Le cynisme de l’impérialisme occidental en prétendant soutenir la résistance face à une invasion injuste d’un petit pays peut être mesuré par son enthousiasme dans sa défense d’un tribunal pour crimes de guerre. Il ne fait aucun doute que les troupes russes ont commis des crimes de guerre et probablement aussi un génocide. Un tribunal devrait être créé pour juger les crimes de guerre, mais n’oublions pas que l’impérialisme occidental a également commis des crimes de guerre lorsque l’OTAN a envahi l’Afghanistan en 2001, affirmant que c’était une nécessité pour lutter contre le terrorisme et dans le cadre d’un choc des civilisations. Il a également commis des crimes de guerre lorsque Blair et Bush ont envahi illégalement l’Irak en 2003 au motif fallacieux qu’il y avait des armes de destruction massive qui constituaient une menace imminente. Mais Blair et Bush n’ont pas été jugés.

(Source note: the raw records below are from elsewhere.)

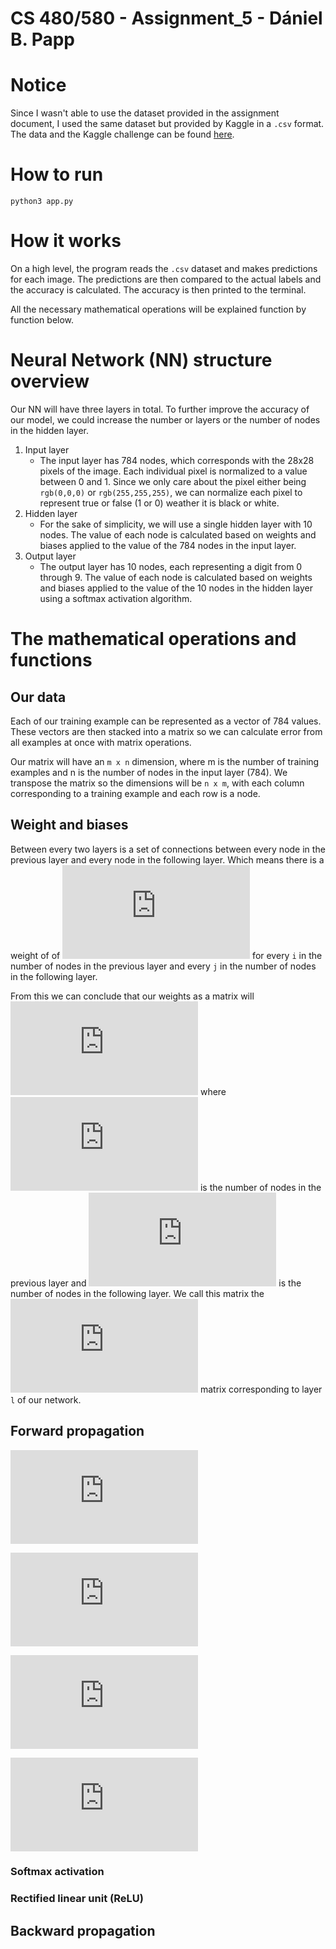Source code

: # CS 480/580 - Assignment_5 - Dániel B. Papp

# Notice

Since I wasn't able to use the dataset provided in the assignment document, I used the same dataset but provided by Kaggle in a `.csv` format. The data and the Kaggle challenge can be found [here](https://www.kaggle.com/c/digit-recognizer/data).

# How to run

```console
python3 app.py
```

# How it works

On a high level, the program reads the `.csv` dataset and makes predictions for each image. The predictions are then compared to the actual labels and the accuracy is calculated. The accuracy is then printed to the terminal.

All the necessary mathematical operations will be explained function by function below.

# Neural Network (NN) structure overview

Our NN will have three layers in total. To further improve the accuracy of our model, we could increase the number or layers or the number of nodes in the hidden layer.

1. Input layer
   - The input layer has 784 nodes, which corresponds with the 28x28 pixels of the image. Each individual pixel is normalized to a value between 0 and 1. Since we only care about the pixel either being `rgb(0,0,0)` or `rgb(255,255,255)`, we can normalize each pixel to represent true or false (1 or 0) weather it is black or white.
2. Hidden layer
   - For the sake of simplicity, we will use a single hidden layer with 10 nodes. The value of each node is calculated based on weights and biases applied to the value of the 784 nodes in the input layer.
3. Output layer
   - The output layer has 10 nodes, each representing a digit from 0 through 9. The value of each node is calculated based on weights and biases applied to the value of the 10 nodes in the hidden layer using a softmax activation algorithm.

# The mathematical operations and functions

## Our data

Each of our training example can be represented as a vector of 784 values. These vectors are then stacked into a matrix so we can calculate error from all examples at once with matrix operations.

Our matrix will have an `m x n` dimension, where m is the number of training examples and n is the number of nodes in the input layer (784). We transpose the matrix so the dimensions will be `n x m`, with each column corresponding to a training example and each row is a node.

## Weight and biases

Between every two layers is a set of connections between every node in the previous layer and every node in the following layer. Which means there is a weight of of ![img](http://www.sciweavers.org/tex2img.php?eq=w_%7Bi%2Cj%7D&bc=White&fc=Black&im=jpg&fs=12&ff=arev&edit=0) for every `i` in the number of nodes in the previous layer and every `j` in the number of nodes in the following layer.

From this we can conclude that our weights as a matrix will ![img](http://www.sciweavers.org/tex2img.php?eq=n%5E%7B%5Bl%5D%7D%20%20%5Ctimes%20n%5E%7B%5Bl%20-%201%5D%7D&bc=White&fc=Black&im=jpg&fs=12&ff=arev&edit=0) where ![img](http://www.sciweavers.org/tex2img.php?eq=n%5E%7B%5Bl%20-%201%5D%7D&bc=White&fc=Black&im=jpg&fs=12&ff=arev&edit=0) is the number of nodes in the previous layer and ![img](http://www.sciweavers.org/tex2img.php?eq=n%5E%7B%5Bl%5D%7D&bc=White&fc=Black&im=jpg&fs=12&ff=arev&edit=0) is the number of nodes in the following layer. We call this matrix the ![img](http://www.sciweavers.org/tex2img.php?eq=W%5E%7B%5Bl%5D%7D&bc=White&fc=Black&im=jpg&fs=12&ff=arev&edit=0) matrix corresponding to layer `l` of our network.

## Forward propagation

![img](http://www.sciweavers.org/tex2img.php?eq=Z%5E%7B%5B1%5D%7D%20%3DW%5E%7B%5B1%5D%7DX%2Bb%5E%7B%5B1%5D%7D%0A&bc=White&fc=Black&im=jpg&fs=12&ff=arev&edit=0)

![img](http://www.sciweavers.org/tex2img.php?eq=A%5E%7B%5B1%5D%7D%3Dg_%7BReLU%28Z%5E%7B%5B1%5D%7D%29%29%7D&bc=White&fc=Black&im=jpg&fs=12&ff=arev&edit=0)

![img](http://www.sciweavers.org/tex2img.php?eq=Z%5E%7B%5B2%5D%7D%3DW%5E%7B%5B2%5D%7DA%5E%7B%5B1%5D%7D%2Bb%5E%7B%5B2%5D%7D%0A&bc=White&fc=Black&im=jpg&fs=12&ff=arev&edit=0)

![img](http://www.sciweavers.org/tex2img.php?eq=A%5E%7B%5B2%5D%7D%3Dg_%7Bsoftmax%28%F0%9D%91%8D%5E%7B%5B2%5D%7D%29%7D%0A%0A&bc=White&fc=Black&im=jpg&fs=12&ff=arev&edit=0)

### Softmax activation

### Rectified linear unit (ReLU)

## Backward propagation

Un an après l’invasion brutale et non provoquée, une semaine d’action contre l’agression russe et de solidarité avec l’Ukraine est organisée. Les peuples socialistes et internationalistes doivent exprimer leur soutien au droit de l’Ukraine à s’opposer à l’invasion de la Russie. Si nous ne disons pas clairement que nous sommes du côté du peuple ukrainien, les seules voix qui seront entendues dans le pays seront celles des impérialistes occidentaux, et non celles du peuple socialiste et internationaliste. Nous ne pouvons pas laisser cela se produire.